** ASSIGNMENT **
From the first line down to the line containing "- Phân tích dữ liệu nâng cao với Pandas", print the records below exactly, leaving every picture out.

** DATA SUPPLIED **

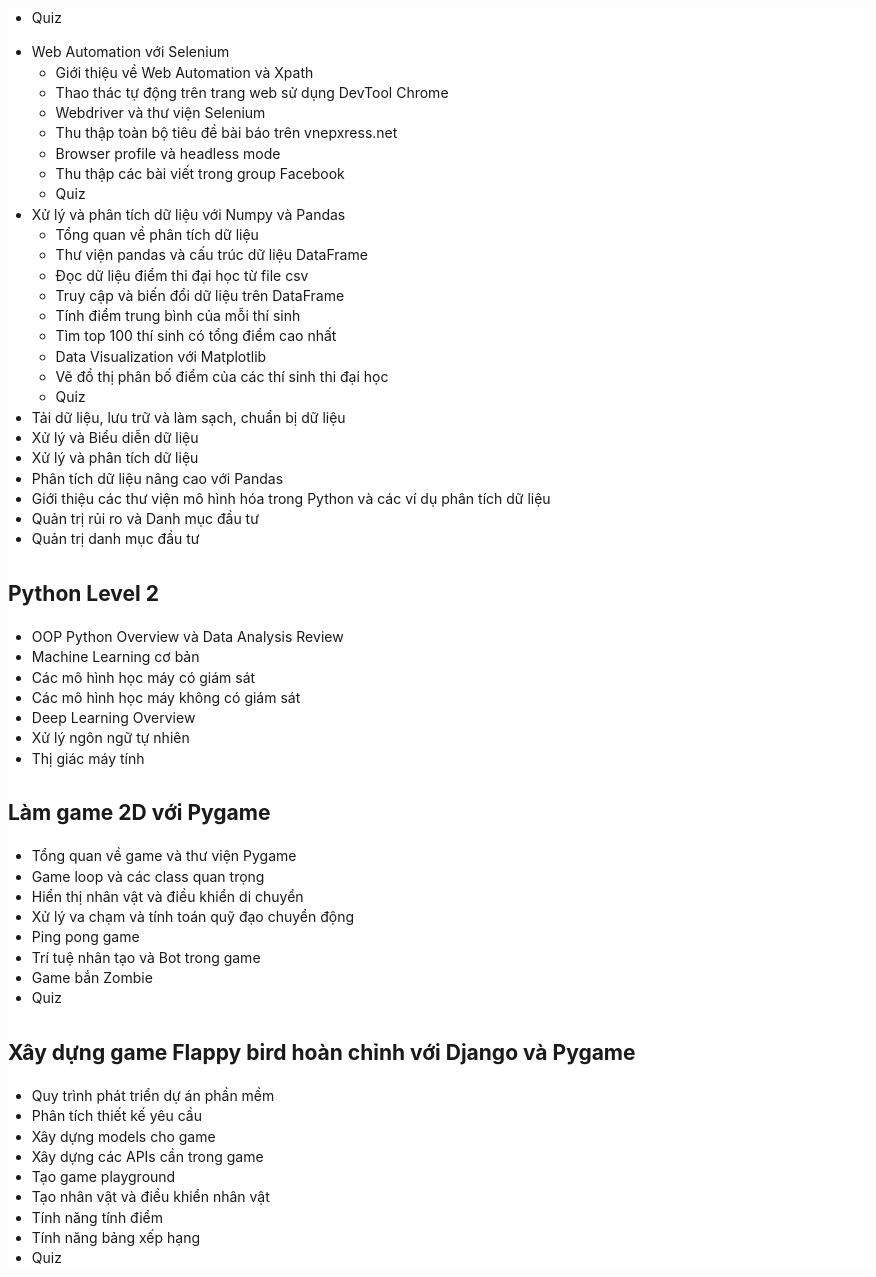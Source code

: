   + Quiz
- Web Automation với Selenium
  + Giới thiệu về Web Automation và Xpath
  + Thao thác tự động trên trang web sử dụng DevTool Chrome
  + Webdriver và thư viện Selenium
  + Thu thập toàn bộ tiêu đề bài báo trên vnepxress.net
  + Browser profile và headless mode
  + Thu thập các bài viết trong group Facebook
  + Quiz
- Xử lý và phân tích dữ liệu với Numpy và Pandas
  + Tổng quan về phân tích dữ liệu
  + Thư viện pandas và cấu trúc dữ liệu DataFrame
  + Đọc dữ liệu điểm thi đại học từ file csv
  + Truy cập và biến đổi dữ liệu trên DataFrame
  + Tính điểm trung bình của mỗi thí sinh
  + Tìm top 100 thí sinh có tổng điểm cao nhất
  + Data Visualization với Matplotlib
  + Vẽ đồ thị phân bố điểm của các thí sinh thi đại học
  + Quiz
- Tải dữ liệu, lưu trữ và làm sạch, chuẩn bị dữ liệu
- Xử lý và Biểu diễn dữ liệu
- Xử lý và phân tích dữ liệu
- Phân tích dữ liệu nâng cao với Pandas
- Giới thiệu các thư viện mô hình hóa trong Python và các ví dụ phân tích dữ liệu
- Quản trị rủi ro và Danh mục đầu tư
- Quản trị danh mục đầu tư

## Python Level 2
- OOP Python Overview và Data Analysis Review
- Machine Learning cơ bản
- Các mô hình học máy có giám sát
- Các mô hình học máy không có giám sát
- Deep Learning Overview
- Xử lý ngôn ngữ tự nhiên
- Thị giác máy tính

## Làm game 2D với Pygame
- Tổng quan về game và thư viện Pygame
- Game loop và các class quan trọng
- Hiển thị nhân vật và điều khiển di chuyển
- Xử lý va chạm và tính toán quỹ đạo chuyển động
- Ping pong game
- Trí tuệ nhân tạo và Bot trong game
- Game bắn Zombie
- Quiz

## Xây dựng game Flappy bird hoàn chỉnh với Django và Pygame
- Quy trình phát triển dự án phần mềm
- Phân tích thiết kế yêu cầu
- Xây dựng models cho game
- Xây dựng các APIs cần trong game
- Tạo game playground
- Tạo nhân vật và điều khiển nhân vật
- Tính năng tính điểm
- Tính năng bảng xếp hạng
- Quiz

** RESULT BELOW **
Source code

:   + Quiz
- Web Automation với Selenium
  + Giới thiệu về Web Automation và Xpath
  + Thao thác tự động trên trang web sử dụng DevTool Chrome
  + Webdriver và thư viện Selenium
  + Thu thập toàn bộ tiêu đề bài báo trên vnepxress.net
  + Browser profile và headless mode
  + Thu thập các bài viết trong group Facebook
  + Quiz
- Xử lý và phân tích dữ liệu với Numpy và Pandas
  + Tổng quan về phân tích dữ liệu
  + Thư viện pandas và cấu trúc dữ liệu DataFrame
  + Đọc dữ liệu điểm thi đại học từ file csv
  + Truy cập và biến đổi dữ liệu trên DataFrame
  + Tính điểm trung bình của mỗi thí sinh
  + Tìm top 100 thí sinh có tổng điểm cao nhất
  + Data Visualization với Matplotlib
  + Vẽ đồ thị phân bố điểm của các thí sinh thi đại học
  + Quiz
- Tải dữ liệu, lưu trữ và làm sạch, chuẩn bị dữ liệu
- Xử lý và Biểu diễn dữ liệu
- Xử lý và phân tích dữ liệu
- Phân tích dữ liệu nâng cao với Pandas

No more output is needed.